O peixe-zebra foi trazido para o laboratório nos anos 70 do século XX. Desde então tem demonstrado e consolidado a sua importância como um modelo animal na investigação biomédica, dado que existem cada vez mais linhas transgénicas e de modelos de doenças variadas que estão ao dispor da comunidade científica. Estes pequenos peixes, com cerca de 4-5 cm na idade adulta, têm um desenvolvimento rápido com os órgãos principais desenvolvidos às 24 horas após a fertilização, obtêm a maturidade sexual aos 3 meses de idade, possuem sistemas de órgãos muito semelhantes aos dos humanos (com exceção do sistema respiratório, claro!), e contam com 70% de homologia genética em relação aos humanos (ou seja, não muito longe dos 75% apresentados pelo murganho, ou seja, pelo modelo mais clássico). Por último, e muito relevante para mim, é a capacidade que este animal tem de regenerar todos os seus órgãos, inclusive a medula espinhal. Ao contrário de nós, os humanos, que depois duma lesão da medula espinhal podemos perder irreversivelmente a capacidade de movimentar as pernas e os braços, o peixe-zebra consegue recuperar a capacidade de nadar após uma lesão grave. Assim, este pequeno animal é uma oportunidade para descobrirmos o que temos que ativar e como para que os mecanismos de regeneração sejam ativados nos humanos.
Como pensa que será possível recriar o microambiente regenerativo do zebrafish em humanos que não possuem essa capacidade?
Primeiro há muito trabalho a ser desenvolvido para que consigamos entender em profundidade o que se passa nesse microambiente tecidular no peixezebra. Depois podemos considerar a recriação de um microambiente regenerativo com a utilização de fármacos que modulem vias de sinalização de sinal desreguladas, terapias celulares que substituam as células que morreram, terapias com biomateriais que recriem as características biomecânicas deste tecido, electroestimulação que recativem redes neuronais que tenham sobrevivido à lesão, etc.
Quais as maiores dificuldades que tem sentido na utilização de zebrafish como modelo de estudo?

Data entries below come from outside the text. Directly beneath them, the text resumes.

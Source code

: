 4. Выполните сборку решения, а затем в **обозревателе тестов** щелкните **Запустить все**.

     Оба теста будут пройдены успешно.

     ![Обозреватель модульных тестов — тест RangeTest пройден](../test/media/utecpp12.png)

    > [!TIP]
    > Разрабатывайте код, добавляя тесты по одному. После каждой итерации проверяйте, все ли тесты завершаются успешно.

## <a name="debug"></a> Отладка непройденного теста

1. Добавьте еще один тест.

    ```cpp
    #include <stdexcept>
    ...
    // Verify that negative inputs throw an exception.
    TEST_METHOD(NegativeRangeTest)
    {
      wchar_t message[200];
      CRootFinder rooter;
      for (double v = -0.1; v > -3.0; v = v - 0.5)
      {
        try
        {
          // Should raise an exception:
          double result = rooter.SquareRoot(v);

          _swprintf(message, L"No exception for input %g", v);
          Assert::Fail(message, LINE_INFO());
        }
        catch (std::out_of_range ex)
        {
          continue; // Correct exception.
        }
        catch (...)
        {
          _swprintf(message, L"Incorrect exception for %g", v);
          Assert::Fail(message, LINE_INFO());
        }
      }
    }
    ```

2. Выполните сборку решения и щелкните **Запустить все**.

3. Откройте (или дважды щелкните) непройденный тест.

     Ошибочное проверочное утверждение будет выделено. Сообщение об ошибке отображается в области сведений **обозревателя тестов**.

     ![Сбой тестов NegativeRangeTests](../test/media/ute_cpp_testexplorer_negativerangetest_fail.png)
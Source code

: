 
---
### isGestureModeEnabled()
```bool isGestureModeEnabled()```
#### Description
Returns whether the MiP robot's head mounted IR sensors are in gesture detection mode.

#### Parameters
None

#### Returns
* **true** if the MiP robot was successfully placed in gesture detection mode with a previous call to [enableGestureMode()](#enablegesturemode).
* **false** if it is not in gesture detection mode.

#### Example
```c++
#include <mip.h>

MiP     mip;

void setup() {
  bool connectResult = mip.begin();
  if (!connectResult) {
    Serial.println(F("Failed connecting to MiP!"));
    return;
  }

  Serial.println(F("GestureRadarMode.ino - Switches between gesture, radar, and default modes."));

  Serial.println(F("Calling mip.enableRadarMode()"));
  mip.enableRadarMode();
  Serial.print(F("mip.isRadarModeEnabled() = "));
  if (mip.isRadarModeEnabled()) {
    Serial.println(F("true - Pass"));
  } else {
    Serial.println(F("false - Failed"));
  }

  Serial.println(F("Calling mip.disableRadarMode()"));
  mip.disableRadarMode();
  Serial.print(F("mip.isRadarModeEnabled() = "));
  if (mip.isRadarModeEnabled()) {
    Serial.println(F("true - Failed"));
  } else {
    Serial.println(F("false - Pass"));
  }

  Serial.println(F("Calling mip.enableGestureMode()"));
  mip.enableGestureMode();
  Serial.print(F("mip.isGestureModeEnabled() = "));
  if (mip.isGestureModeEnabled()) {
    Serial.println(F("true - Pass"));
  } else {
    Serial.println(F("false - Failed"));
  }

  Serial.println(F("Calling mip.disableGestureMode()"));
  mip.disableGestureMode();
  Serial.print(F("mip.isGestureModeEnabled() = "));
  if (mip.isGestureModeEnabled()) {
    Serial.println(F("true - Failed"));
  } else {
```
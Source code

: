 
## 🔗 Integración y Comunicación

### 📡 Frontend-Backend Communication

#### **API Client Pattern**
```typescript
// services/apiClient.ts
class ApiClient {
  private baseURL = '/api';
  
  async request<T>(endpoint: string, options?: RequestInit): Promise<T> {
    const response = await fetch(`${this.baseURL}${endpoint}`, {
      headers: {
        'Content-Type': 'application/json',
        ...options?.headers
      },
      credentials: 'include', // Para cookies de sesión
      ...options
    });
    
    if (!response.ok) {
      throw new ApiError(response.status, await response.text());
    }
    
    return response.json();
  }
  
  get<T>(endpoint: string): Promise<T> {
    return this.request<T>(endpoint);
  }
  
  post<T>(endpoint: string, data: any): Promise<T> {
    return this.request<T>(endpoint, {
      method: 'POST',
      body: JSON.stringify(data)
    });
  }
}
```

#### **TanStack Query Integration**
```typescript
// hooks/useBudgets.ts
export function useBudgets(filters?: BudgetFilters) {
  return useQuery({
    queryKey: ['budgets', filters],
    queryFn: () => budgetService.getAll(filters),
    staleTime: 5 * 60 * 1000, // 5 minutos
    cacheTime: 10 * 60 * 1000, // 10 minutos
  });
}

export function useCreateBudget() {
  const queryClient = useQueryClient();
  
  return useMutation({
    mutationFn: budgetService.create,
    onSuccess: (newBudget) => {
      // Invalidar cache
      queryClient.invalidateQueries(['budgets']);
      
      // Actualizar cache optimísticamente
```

Por vezes temos ainda que reforçar o poder deste peixe como modelo animal. Ainda há alguma resistência por parte de alguns cientistas, dado que este animal não é um mamífero e por vezes as pessoas acham que está muito longe dos humanos.
Como investigadora, qual considera ser a melhor forma de lidar com a frustração quando o seu trabalho não segue o rumo planeado?
Parar, pensar, analisar, discutir com colegas e continuar a trabalhar. E ter sempre presente que um desvio nos pode conduzir a uma descoberta tão ou mais importante.